[ACTIVITY] Nothing in the records may be left out or altered; reproduce them all exactly.

[PROVIDED RECORDS]
++++++++

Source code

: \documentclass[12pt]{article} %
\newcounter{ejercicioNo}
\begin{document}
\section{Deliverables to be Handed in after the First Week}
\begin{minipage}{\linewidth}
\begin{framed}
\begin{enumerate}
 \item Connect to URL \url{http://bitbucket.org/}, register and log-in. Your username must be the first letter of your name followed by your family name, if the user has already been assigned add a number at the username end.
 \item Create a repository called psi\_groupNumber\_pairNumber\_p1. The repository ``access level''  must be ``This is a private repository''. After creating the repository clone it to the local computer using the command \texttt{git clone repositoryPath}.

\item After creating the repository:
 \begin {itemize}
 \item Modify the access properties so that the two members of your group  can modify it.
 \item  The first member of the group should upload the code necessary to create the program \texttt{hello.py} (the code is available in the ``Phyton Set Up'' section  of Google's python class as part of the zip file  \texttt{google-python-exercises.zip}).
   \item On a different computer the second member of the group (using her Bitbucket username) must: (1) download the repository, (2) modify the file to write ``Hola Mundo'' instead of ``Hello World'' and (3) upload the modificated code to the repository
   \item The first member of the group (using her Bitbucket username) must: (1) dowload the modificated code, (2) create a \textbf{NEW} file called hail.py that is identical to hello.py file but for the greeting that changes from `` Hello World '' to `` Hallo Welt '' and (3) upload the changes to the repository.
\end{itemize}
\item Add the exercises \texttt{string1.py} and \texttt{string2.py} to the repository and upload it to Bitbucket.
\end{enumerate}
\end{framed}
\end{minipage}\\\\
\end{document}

++++++++

[FINISHED TASK]
Source code

: \documentclass[12pt]{article} %
\newcounter{ejercicioNo}
\begin{document}
\section{Deliverables to be Handed in after the First Week}
\begin{minipage}{\linewidth}
\begin{framed}
\begin{enumerate}
 \item Connect to URL \url{http://bitbucket.org/}, register and log-in. Your username must be the first letter of your name followed by your family name, if the user has already been assigned add a number at the username end.
 \item Create a repository called psi\_groupNumber\_pairNumber\_p1. The repository ``access level''  must be ``This is a private repository''. After creating the repository clone it to the local computer using the command \texttt{git clone repositoryPath}.

\item After creating the repository:
 \begin {itemize}
 \item Modify the access properties so that the two members of your group  can modify it.
 \item  The first member of the group should upload the code necessary to create the program \texttt{hello.py} (the code is available in the ``Phyton Set Up'' section  of Google's python class as part of the zip file  \texttt{google-python-exercises.zip}).
   \item On a different computer the second member of the group (using her Bitbucket username) must: (1) download the repository, (2) modify the file to write ``Hola Mundo'' instead of ``Hello World'' and (3) upload the modificated code to the repository
   \item The first member of the group (using her Bitbucket username) must: (1) dowload the modificated code, (2) create a \textbf{NEW} file called hail.py that is identical to hello.py file but for the greeting that changes from `` Hello World '' to `` Hallo Welt '' and (3) upload the changes to the repository.
\end{itemize}
\item Add the exercises \texttt{string1.py} and \texttt{string2.py} to the repository and upload it to Bitbucket.
\end{enumerate}
\end{framed}
\end{minipage}\\\\
\end{document}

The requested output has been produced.